放射線の被曝計算は極めて困難で、「シーベルト(直接、体への影響)」の解釈でも難しいのに、「ベクレル(あるものがだす放射線量に比例する数値)」は専門的知識が必要です。
そのために、法律では「原発からの放射線は外部+内部で1年1ミリ」(自然放射線、医療放射線などとは足し算)、「土壌は1平方メートルあたり4万ベクレル」、「1キロ100ベクレル以上のものは低レベル廃棄物」、「食品基準は(おおよそ)1キロ40ベクレル以下」、「水道水は1リットル10ベクレル程度」と数値を決めています。

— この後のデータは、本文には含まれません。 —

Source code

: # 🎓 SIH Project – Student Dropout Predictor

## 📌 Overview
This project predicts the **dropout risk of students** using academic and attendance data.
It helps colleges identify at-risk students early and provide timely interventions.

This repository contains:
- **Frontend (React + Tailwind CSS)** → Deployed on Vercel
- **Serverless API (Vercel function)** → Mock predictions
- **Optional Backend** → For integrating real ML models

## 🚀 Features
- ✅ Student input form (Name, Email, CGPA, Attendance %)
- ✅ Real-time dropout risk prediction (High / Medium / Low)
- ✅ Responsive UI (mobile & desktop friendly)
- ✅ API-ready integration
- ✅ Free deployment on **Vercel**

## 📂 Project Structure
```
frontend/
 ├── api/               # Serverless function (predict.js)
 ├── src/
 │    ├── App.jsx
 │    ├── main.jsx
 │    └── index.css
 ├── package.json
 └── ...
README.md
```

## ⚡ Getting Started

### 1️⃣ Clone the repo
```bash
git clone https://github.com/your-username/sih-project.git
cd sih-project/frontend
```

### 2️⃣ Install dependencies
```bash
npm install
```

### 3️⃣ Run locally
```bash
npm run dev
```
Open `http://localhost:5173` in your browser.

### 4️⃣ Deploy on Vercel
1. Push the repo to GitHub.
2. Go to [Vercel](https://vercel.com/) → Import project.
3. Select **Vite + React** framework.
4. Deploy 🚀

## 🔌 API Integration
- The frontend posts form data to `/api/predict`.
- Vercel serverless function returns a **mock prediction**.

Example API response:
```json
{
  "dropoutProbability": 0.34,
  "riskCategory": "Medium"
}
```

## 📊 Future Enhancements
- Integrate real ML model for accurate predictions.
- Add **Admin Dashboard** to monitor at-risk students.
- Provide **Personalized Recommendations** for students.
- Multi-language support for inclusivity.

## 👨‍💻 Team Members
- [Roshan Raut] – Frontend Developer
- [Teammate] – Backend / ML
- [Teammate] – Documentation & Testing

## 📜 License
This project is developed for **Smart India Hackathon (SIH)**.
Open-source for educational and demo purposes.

市民や保護者は子どもや家族を守るためにこの数値を示すことです。たとえば、幼稚園の砂場が1キロ500ベクレルとすると、保護者が「その危険性を科学的に示す」という必要は無く、反対に、仮にこの数値でも安全だと考える幼稚園があったら「なぜ、法規の基準より高いのに安全なのか」を幼稚園側が示す必要があります。
高速道路の制限速度が80キロの時、80キロ以内なら証明の必要は無く、80キロ以上でも安全というならかなりの資料と説明が必要だということです。間違いないでください。国が法律を守らないからという理由は成立しません。法規は国民同士の約束だからです。国はそれを監視する役割に過ぎません。